## [TASK DETAILS]
When the line with "新建hello.cpp文件" turns up below, begin repeating exactly, and carry on through the line with "## Deterrence and Patient Education"; no pictures go into the copy.

## [SUPPLIED MATERIAL]
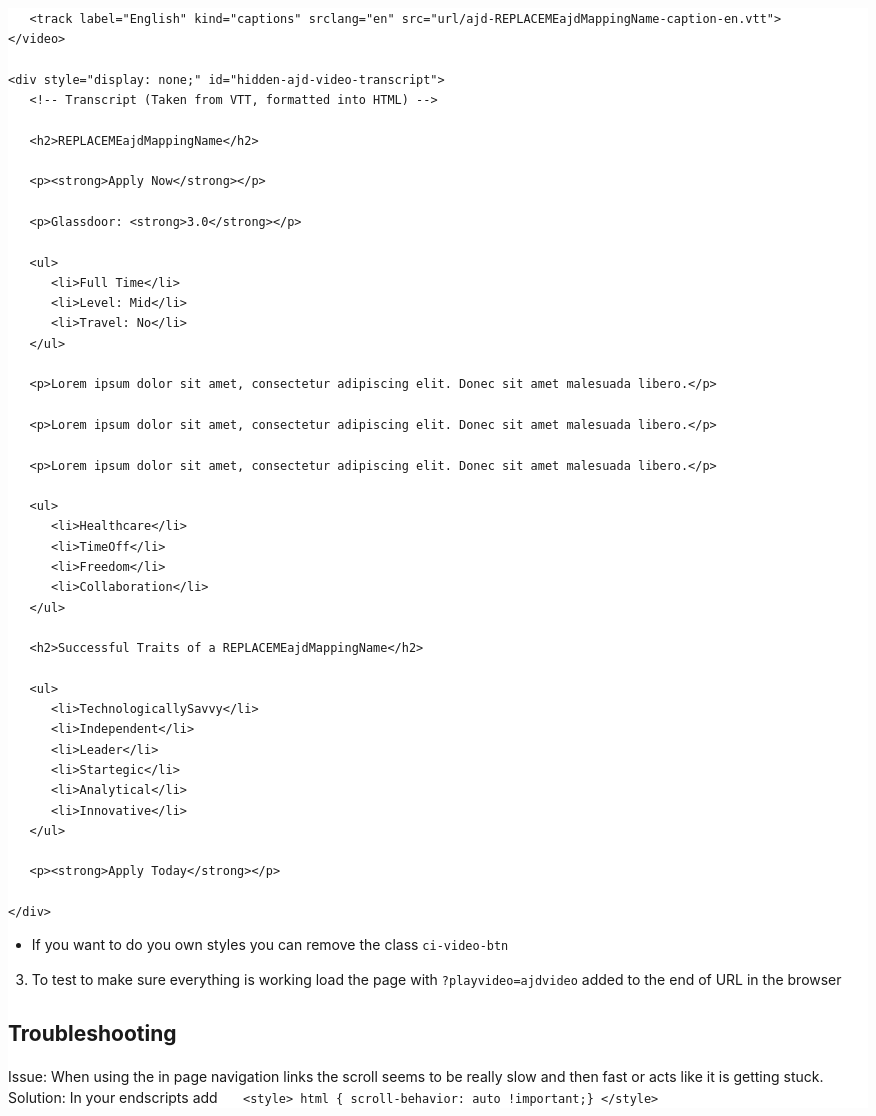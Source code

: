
 ```
   <track label="English" kind="captions" srclang="en" src="url/ajd-REPLACEMEajdMappingName-caption-en.vtt">
</video>

<div style="display: none;" id="hidden-ajd-video-transcript">
   <!-- Transcript (Taken from VTT, formatted into HTML) -->

   <h2>REPLACEMEajdMappingName</h2>

   <p><strong>Apply Now</strong></p>

   <p>Glassdoor: <strong>3.0</strong></p>

   <ul>
      <li>Full Time</li>
      <li>Level: Mid</li>
      <li>Travel: No</li>
   </ul>

   <p>Lorem ipsum dolor sit amet, consectetur adipiscing elit. Donec sit amet malesuada libero.</p>

   <p>Lorem ipsum dolor sit amet, consectetur adipiscing elit. Donec sit amet malesuada libero.</p>

   <p>Lorem ipsum dolor sit amet, consectetur adipiscing elit. Donec sit amet malesuada libero.</p>

   <ul>
      <li>Healthcare</li>
      <li>TimeOff</li>
      <li>Freedom</li>
      <li>Collaboration</li>
   </ul>

   <h2>Successful Traits of a REPLACEMEajdMappingName</h2>

   <ul>
      <li>TechnologicallySavvy</li>
      <li>Independent</li>
      <li>Leader</li>
      <li>Startegic</li>
      <li>Analytical</li>
      <li>Innovative</li>
   </ul>

   <p><strong>Apply Today</strong></p>

</div>
```
* If you want to do you own styles you can remove the class `ci-video-btn`
3. To test to make sure everything is working load the page with `?playvideo=ajdvideo` added to the end of URL in the browser


## Troubleshooting
Issue: When using the in page navigation links the scroll seems to be really slow and then fast or acts like it is getting stuck.
Solution: In your endscripts add
`    <style>
        html { scroll-behavior: auto !important;}
    </style>
`
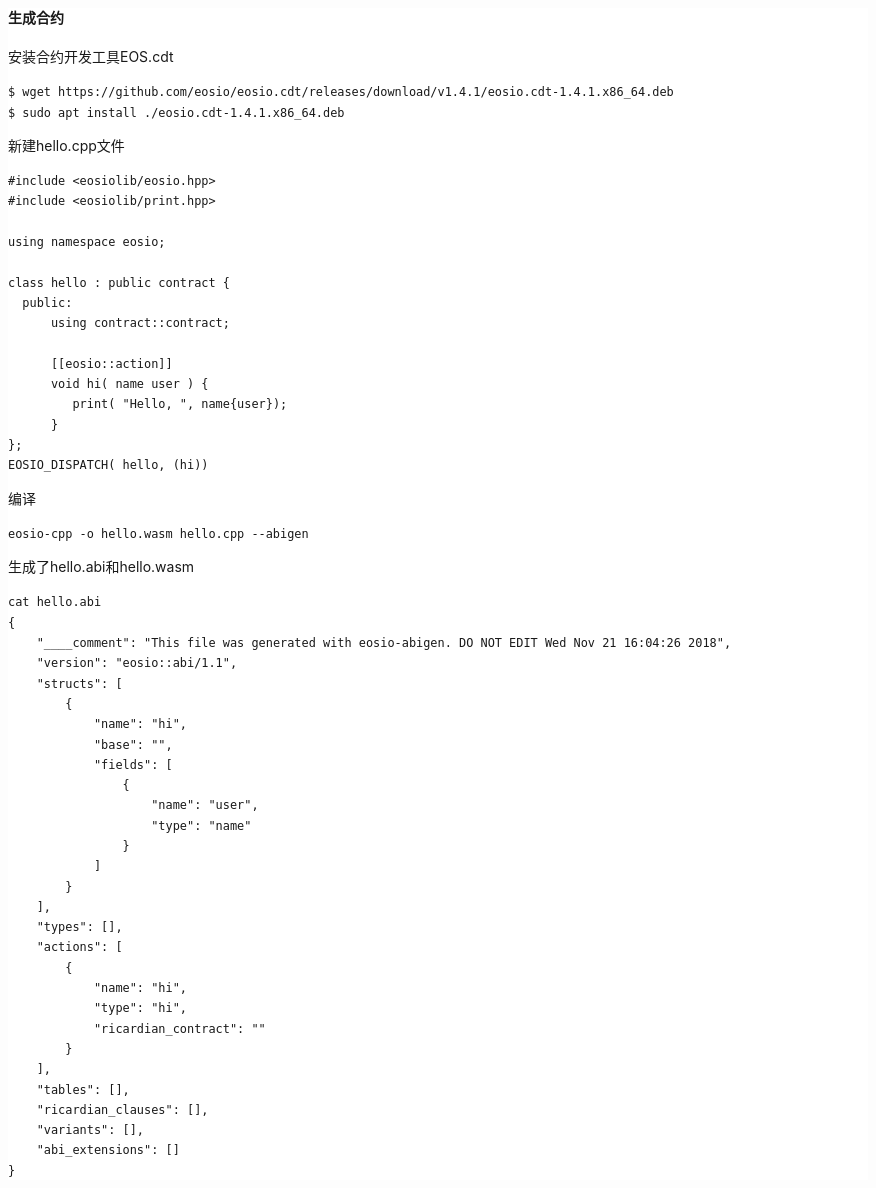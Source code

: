 #### 生成合约

安装合约开发工具EOS.cdt

```
$ wget https://github.com/eosio/eosio.cdt/releases/download/v1.4.1/eosio.cdt-1.4.1.x86_64.deb
$ sudo apt install ./eosio.cdt-1.4.1.x86_64.deb
```

新建hello.cpp文件

```
#include <eosiolib/eosio.hpp>
#include <eosiolib/print.hpp>

using namespace eosio;

class hello : public contract {
  public:
      using contract::contract;

      [[eosio::action]]
      void hi( name user ) {
         print( "Hello, ", name{user});
      }
};
EOSIO_DISPATCH( hello, (hi))
```

编译

```
eosio-cpp -o hello.wasm hello.cpp --abigen
```

生成了hello.abi和hello.wasm

```
cat hello.abi 
{
    "____comment": "This file was generated with eosio-abigen. DO NOT EDIT Wed Nov 21 16:04:26 2018",
    "version": "eosio::abi/1.1",
    "structs": [
        {
            "name": "hi",
            "base": "",
            "fields": [
                {
                    "name": "user",
                    "type": "name"
                }
            ]
        }
    ],
    "types": [],
    "actions": [
        {
            "name": "hi",
            "type": "hi",
            "ricardian_contract": ""
        }
    ],
    "tables": [],
    "ricardian_clauses": [],
    "variants": [],
    "abi_extensions": []
}
```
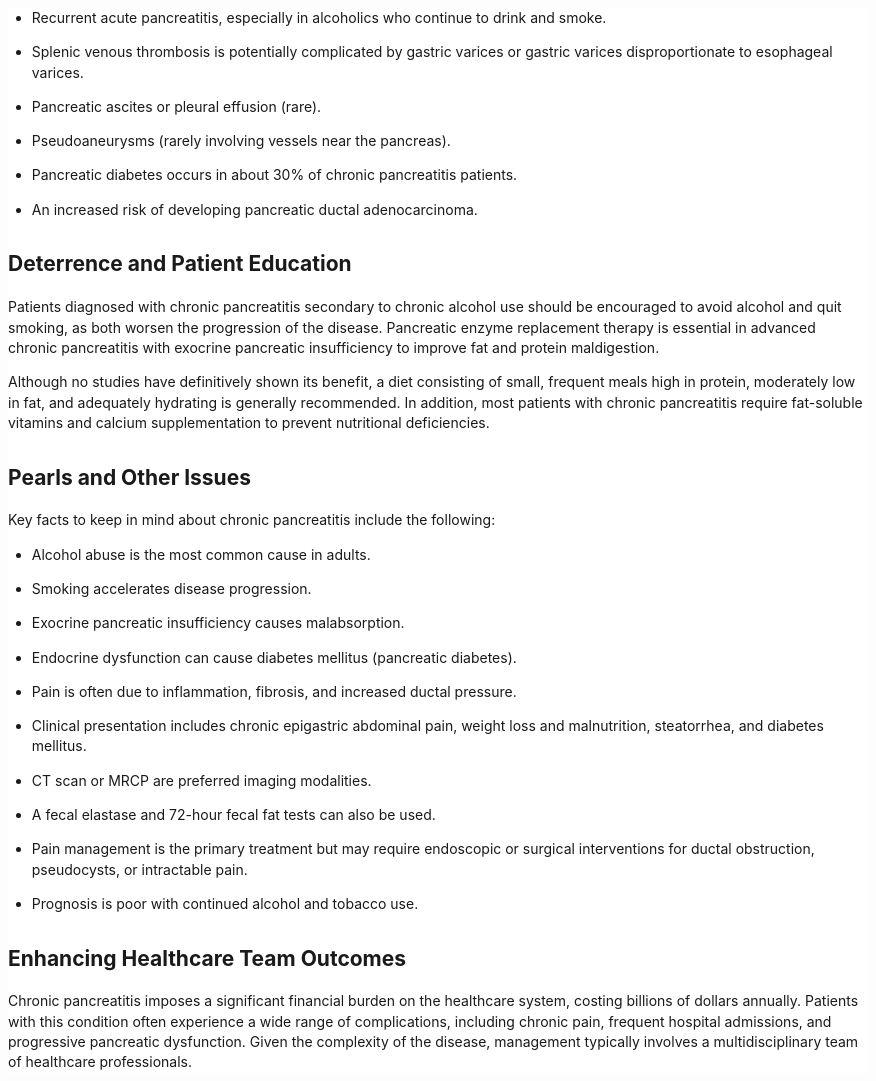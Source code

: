   * Recurrent acute pancreatitis, especially in alcoholics who continue to drink and smoke.

  * Splenic venous thrombosis is potentially complicated by gastric varices or gastric varices disproportionate to esophageal varices.

  * Pancreatic ascites or pleural effusion (rare).

  * Pseudoaneurysms (rarely involving vessels near the pancreas).

  * Pancreatic diabetes occurs in about 30% of chronic pancreatitis patients.

  * An increased risk of developing pancreatic ductal adenocarcinoma.

## Deterrence and Patient Education

Patients diagnosed with chronic pancreatitis secondary to chronic alcohol use should be encouraged to avoid alcohol and quit smoking, as both worsen the progression of the disease. Pancreatic enzyme replacement therapy is essential in advanced chronic pancreatitis with exocrine pancreatic insufficiency to improve fat and protein maldigestion.

Although no studies have definitively shown its benefit, a diet consisting of small, frequent meals high in protein, moderately low in fat, and adequately hydrating is generally recommended. In addition, most patients with chronic pancreatitis require fat-soluble vitamins and calcium supplementation to prevent nutritional deficiencies.

## Pearls and Other Issues

Key facts to keep in mind about chronic pancreatitis include the following:

  * Alcohol abuse is the most common cause in adults.

  * Smoking accelerates disease progression.

  * Exocrine pancreatic insufficiency causes malabsorption.

  * Endocrine dysfunction can cause diabetes mellitus (pancreatic diabetes).

  * Pain is often due to inflammation, fibrosis, and increased ductal pressure.

  * Clinical presentation includes chronic epigastric abdominal pain, weight loss and malnutrition, steatorrhea, and diabetes mellitus.

  * CT scan or MRCP are preferred imaging modalities.

  * A fecal elastase and 72-hour fecal fat tests can also be used.

  * Pain management is the primary treatment but may require endoscopic or surgical interventions for ductal obstruction, pseudocysts, or intractable pain.

  * Prognosis is poor with continued alcohol and tobacco use.

## Enhancing Healthcare Team Outcomes 

Chronic pancreatitis imposes a significant financial burden on the healthcare system, costing billions of dollars annually. Patients with this condition often experience a wide range of complications, including chronic pain, frequent hospital admissions, and progressive pancreatic dysfunction. Given the complexity of the disease, management typically involves a multidisciplinary team of healthcare professionals.
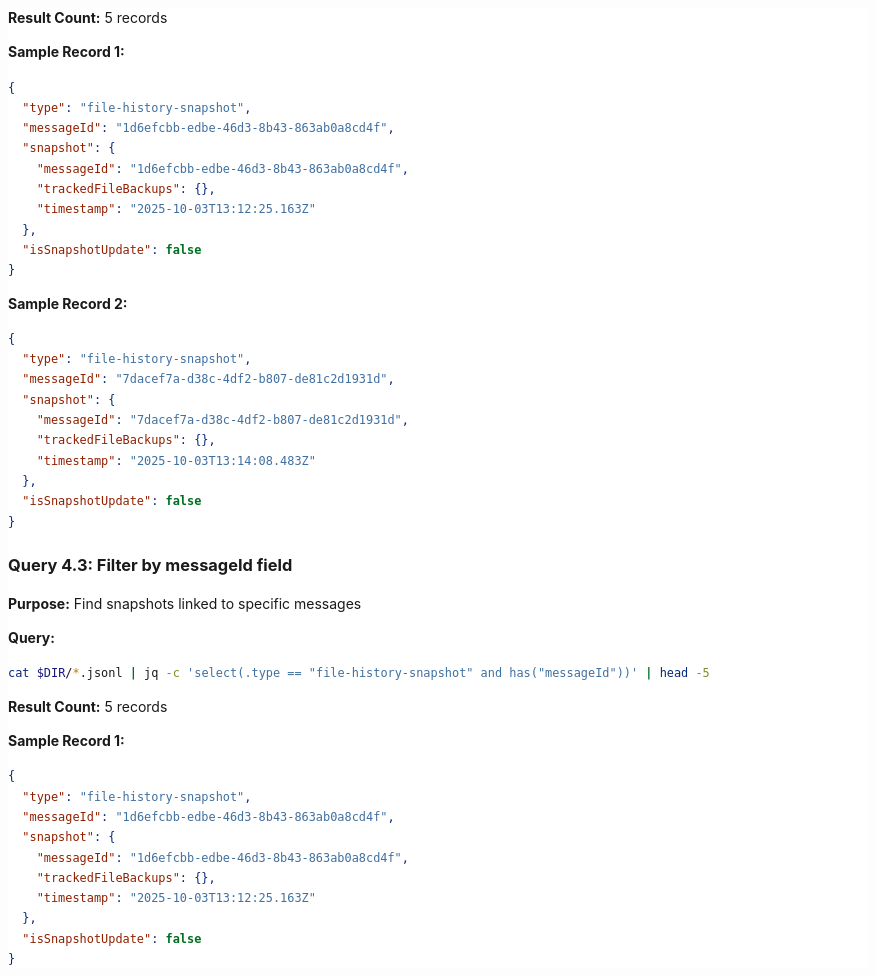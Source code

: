 **Result Count:** 5 records

**Sample Record 1:**
```json
{
  "type": "file-history-snapshot",
  "messageId": "1d6efcbb-edbe-46d3-8b43-863ab0a8cd4f",
  "snapshot": {
    "messageId": "1d6efcbb-edbe-46d3-8b43-863ab0a8cd4f",
    "trackedFileBackups": {},
    "timestamp": "2025-10-03T13:12:25.163Z"
  },
  "isSnapshotUpdate": false
}
```

**Sample Record 2:**
```json
{
  "type": "file-history-snapshot",
  "messageId": "7dacef7a-d38c-4df2-b807-de81c2d1931d",
  "snapshot": {
    "messageId": "7dacef7a-d38c-4df2-b807-de81c2d1931d",
    "trackedFileBackups": {},
    "timestamp": "2025-10-03T13:14:08.483Z"
  },
  "isSnapshotUpdate": false
}
```


### Query 4.3: Filter by messageId field

**Purpose:** Find snapshots linked to specific messages

**Query:**
```bash
cat $DIR/*.jsonl | jq -c 'select(.type == "file-history-snapshot" and has("messageId"))' | head -5
```

**Result Count:** 5 records

**Sample Record 1:**
```json
{
  "type": "file-history-snapshot",
  "messageId": "1d6efcbb-edbe-46d3-8b43-863ab0a8cd4f",
  "snapshot": {
    "messageId": "1d6efcbb-edbe-46d3-8b43-863ab0a8cd4f",
    "trackedFileBackups": {},
    "timestamp": "2025-10-03T13:12:25.163Z"
  },
  "isSnapshotUpdate": false
}
```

## [YOUR SOLUTION]
新建hello.cpp文件

```
#include <eosiolib/eosio.hpp>
#include <eosiolib/print.hpp>

using namespace eosio;

class hello : public contract {
  public:
      using contract::contract;

      [[eosio::action]]
      void hi( name user ) {
         print( "Hello, ", name{user});
      }
};
EOSIO_DISPATCH( hello, (hi))
```

编译

```
eosio-cpp -o hello.wasm hello.cpp --abigen
```

生成了hello.abi和hello.wasm

```
cat hello.abi 
{
    "____comment": "This file was generated with eosio-abigen. DO NOT EDIT Wed Nov 21 16:04:26 2018",
    "version": "eosio::abi/1.1",
    "structs": [
        {
            "name": "hi",
            "base": "",
            "fields": [
                {
                    "name": "user",
                    "type": "name"
                }
            ]
        }
    ],
    "types": [],
    "actions": [
        {
            "name": "hi",
            "type": "hi",
            "ricardian_contract": ""
        }
    ],
    "tables": [],
    "ricardian_clauses": [],
    "variants": [],
    "abi_extensions": []
}
```
Source code

:   * Recurrent acute pancreatitis, especially in alcoholics who continue to drink and smoke.

  * Splenic venous thrombosis is potentially complicated by gastric varices or gastric varices disproportionate to esophageal varices.

  * Pancreatic ascites or pleural effusion (rare).

  * Pseudoaneurysms (rarely involving vessels near the pancreas).

  * Pancreatic diabetes occurs in about 30% of chronic pancreatitis patients.

  * An increased risk of developing pancreatic ductal adenocarcinoma.

## Deterrence and Patient Education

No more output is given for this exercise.